This invention pertains to an adjustable support device.
The easel employed by artists to support their canvas at a convenient angle and position for painting is well known, as is the easel employed for supporting signs in hotel lobbies and at similar locations.
At times such as easel has been combined with other instrumentalities for the convenience of the artist, or for exhibiting more than one display upon one support structure.
One embodiment of the latter type employs essentially an all-rod frame with a removable rear support for exhibiting two displays in either a self-supporting manner, or hanging from a wall.

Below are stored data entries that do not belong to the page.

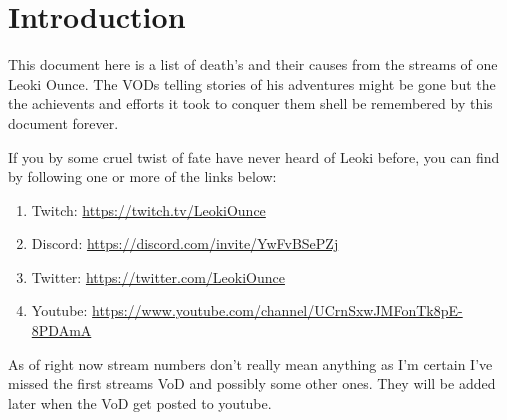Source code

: \chapter*{Introduction}

This document here is a list of death's and their causes from the streams of one Leoki Ounce. The VODs telling stories of his adventures might be gone but the the achievents and efforts it took to conquer them shell be remembered by this document forever.

If you by some cruel twist of fate have never heard of Leoki before, you can find by following one or more of the links below:
\begin{enumerate}[label = \textbullet]
    \item Twitch: \href{https://twitch.tv/LeokiOunce}{https://twitch.tv/LeokiOunce}
    \item Discord: \href{https://discord.com/invite/YwFvBSePZj}{https://discord.com/invite/YwFvBSePZj}
    \item Twitter: \href{https://twitter.com/LeokiOunce}{https://twitter.com/LeokiOunce}
    \item Youtube: \href{https://www.youtube.com/channel/UCrnSxwJMFonTk8pE-8PDAmA}{https://www.youtube.com/channel/UCrnSxwJMFonTk8pE-8PDAmA}
\end{enumerate}

As of right now stream numbers don't really mean anything as I'm certain I've missed the first streams VoD and possibly some other ones. They will be added later when the VoD get posted to youtube.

Another embodiment, being of the former type, includes a drawer for holding artists's materials, or the like.
An early arrangement that employed rods and clamps to support a book from the seat of a chair, or equivalent, is also known, but the clamping means are involved and are expensive to manufacture.

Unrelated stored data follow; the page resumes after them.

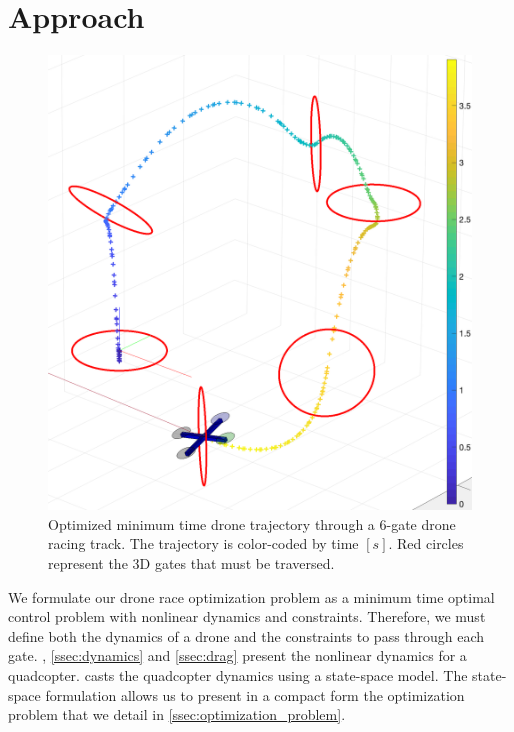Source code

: 
\section{Approach}
\label{sec:mathematical_formulation}

\begin{figure}[tbp]
  \centering
  \includegraphics[width=\linewidth]{img/DroneRaceTrajectoryOpt.png}
  \caption{Optimized minimum time drone trajectory through a 6-gate drone racing track. The trajectory is color-coded by time $[s]$. Red circles represent the 3D gates that must be traversed.}
  \label{fig:optimized_trajectory}
\end{figure}

We formulate our drone race optimization problem as a minimum time optimal control problem with nonlinear dynamics and constraints.
Therefore, we must define both the dynamics of a drone and the constraints to pass through each gate.
, \ref{ssec:dynamics} and \ref{ssec:drag} present the nonlinear dynamics for a quadcopter.
 casts the quadcopter dynamics using a state-space model.
The state-space formulation allows us to present in a compact form the optimization problem that we detail in \cref{ssec:optimization_problem}.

An adjustable holder for an auxiliary article spaced from an easel. An attachment to the easel is suited to selectively hold the auxiliary article to the left or the right of the easel. A horizontal rod spaces the holder away from the easel. A vertical rod at the extremity of the horizontal rod elevates the auxiliary article to a convenient viewing height. A cross-member at the upper extremity of the vertical rod supports the auxiliary article. The holder has adjustments to vary the relative positions of the article and the easel in two dimensions and also as to the inclination of the article.
FIG. 1 shows the invention in use in a front elevation of an easel and the attachment.

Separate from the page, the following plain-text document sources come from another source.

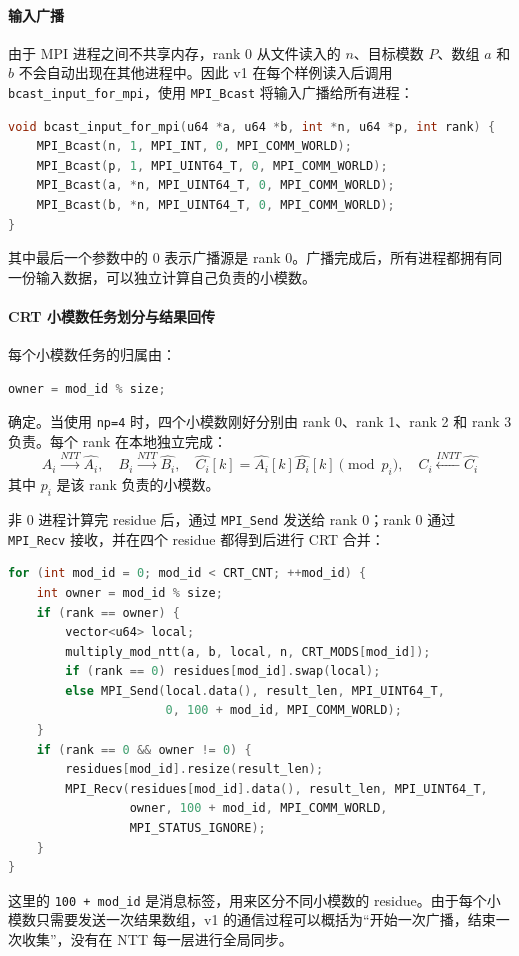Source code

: \documentclass[a4paper]{article}
\begin{document}
\paragraph{输入广播}

由于 MPI 进程之间不共享内存，rank 0 从文件读入的 $n$、目标模数 $P$、数组 $a$ 和 $b$ 不会自动出现在其他进程中。因此 v1 在每个样例读入后调用 \texttt{bcast\_input\_for\_mpi}，使用 \texttt{MPI\_Bcast} 将输入广播给所有进程：
\begin{lstlisting}[language=C++,title=v1 的输入广播]
void bcast_input_for_mpi(u64 *a, u64 *b, int *n, u64 *p, int rank) {
    MPI_Bcast(n, 1, MPI_INT, 0, MPI_COMM_WORLD);
    MPI_Bcast(p, 1, MPI_UINT64_T, 0, MPI_COMM_WORLD);
    MPI_Bcast(a, *n, MPI_UINT64_T, 0, MPI_COMM_WORLD);
    MPI_Bcast(b, *n, MPI_UINT64_T, 0, MPI_COMM_WORLD);
}
\end{lstlisting}
其中最后一个参数中的 0 表示广播源是 rank 0。广播完成后，所有进程都拥有同一份输入数据，可以独立计算自己负责的小模数。

\paragraph{CRT 小模数任务划分与结果回传}

每个小模数任务的归属由：
\begin{lstlisting}[language=C++]
owner = mod_id % size;
\end{lstlisting}
确定。当使用 \texttt{np=4} 时，四个小模数刚好分别由 rank 0、rank 1、rank 2 和 rank 3 负责。每个 rank 在本地独立完成：
\[
A_i \xrightarrow{NTT} \hat{A_i},\quad
B_i \xrightarrow{NTT} \hat{B_i},\quad
\hat{C_i}[k]=\hat{A_i}[k]\hat{B_i}[k]\pmod {p_i},\quad
C_i \xleftarrow{INTT} \hat{C_i}
\]
其中 $p_i$ 是该 rank 负责的小模数。

非 0 进程计算完 residue 后，通过 \texttt{MPI\_Send} 发送给 rank 0；rank 0 通过 \texttt{MPI\_Recv} 接收，并在四个 residue 都得到后进行 CRT 合并：
\begin{lstlisting}[language=C++,title=v1 的 CRT 模数级 MPI 通信]
for (int mod_id = 0; mod_id < CRT_CNT; ++mod_id) {
    int owner = mod_id % size;
    if (rank == owner) {
        vector<u64> local;
        multiply_mod_ntt(a, b, local, n, CRT_MODS[mod_id]);
        if (rank == 0) residues[mod_id].swap(local);
        else MPI_Send(local.data(), result_len, MPI_UINT64_T,
                      0, 100 + mod_id, MPI_COMM_WORLD);
    }
    if (rank == 0 && owner != 0) {
        residues[mod_id].resize(result_len);
        MPI_Recv(residues[mod_id].data(), result_len, MPI_UINT64_T,
                 owner, 100 + mod_id, MPI_COMM_WORLD,
                 MPI_STATUS_IGNORE);
    }
}
\end{lstlisting}
这里的 \texttt{100 + mod\_id} 是消息标签，用来区分不同小模数的 residue。由于每个小模数只需要发送一次结果数组，v1 的通信过程可以概括为“开始一次广播，结束一次收集”，没有在 NTT 每一层进行全局同步。
\end{document}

FIG. 2 shows an assembled view in front elevation of the attachment alone.
FIG. 3 is a fragmentary view in bottom plan of the fitment that fastens to the easel.
In FIG. 1, numeral 1 generally indicates an artist's easel. In these days such as easel is typically comprised of a central vertical aluminum structural-shape standard 2. This rests upon an adequate base that has not been shown. It is surmounted by a horizontal member, say of plywood, which is identified by numeral 3. This is one of the support members for the main canvas 4 upon which the artist would be working.
A lower aluminum channel 5 is adjustably fastened to vertical standard 2 by means of a stout wing nut 6 upon an appropriate bolt. channel 5 is positioned with the web thereof flat against standard 2 so that canvas 4 may be suitably supported by merely laying the lower edge of the same upon the channel. The channel thus constitutes a convenient means for attaching the auxiliary holder of this invention to the easel. One of the forward-projecting parts of the channel is employed.
In the invention proper, fitment 10 is essentially a rectangular member, as shown in the underneath view of FIG. 3. The fitment has a first aperture 11, having the shape of a large slice out of the middle of the rectangular member and an opening of the order of 3 mm. This aperture is for the purpose of fastening the fitment onto the lower forward-projecting part of channel 5. The fit is retained by friction. Since the lever arm of the attachment is large, sufficient friction occurs even though the fit of aperture 11 upon the channel is loose. A torsional force is involved.
As best shown in FIG. 3, the under side of fitment 10 preferably has a second aperture 12. The whole structure of the fitment may be fabricated, typically cast, or iron, steel, brass, pot metal, or a metal-like plastic, such as Delrin, an acetal homopolymer that is available from du Pont. Or, the fitment may be fabricated of flat pieces of partial thickness, a pair of tubes, and a threaded boss, that are formed into a unified structure by soldering, brazing or welding.
Although one second aperture 12 is sufficient to provide an operative attachment device, it is preferred that a second one also be provided, as shown at 14. The two normally disposed at an angle, such as 45° .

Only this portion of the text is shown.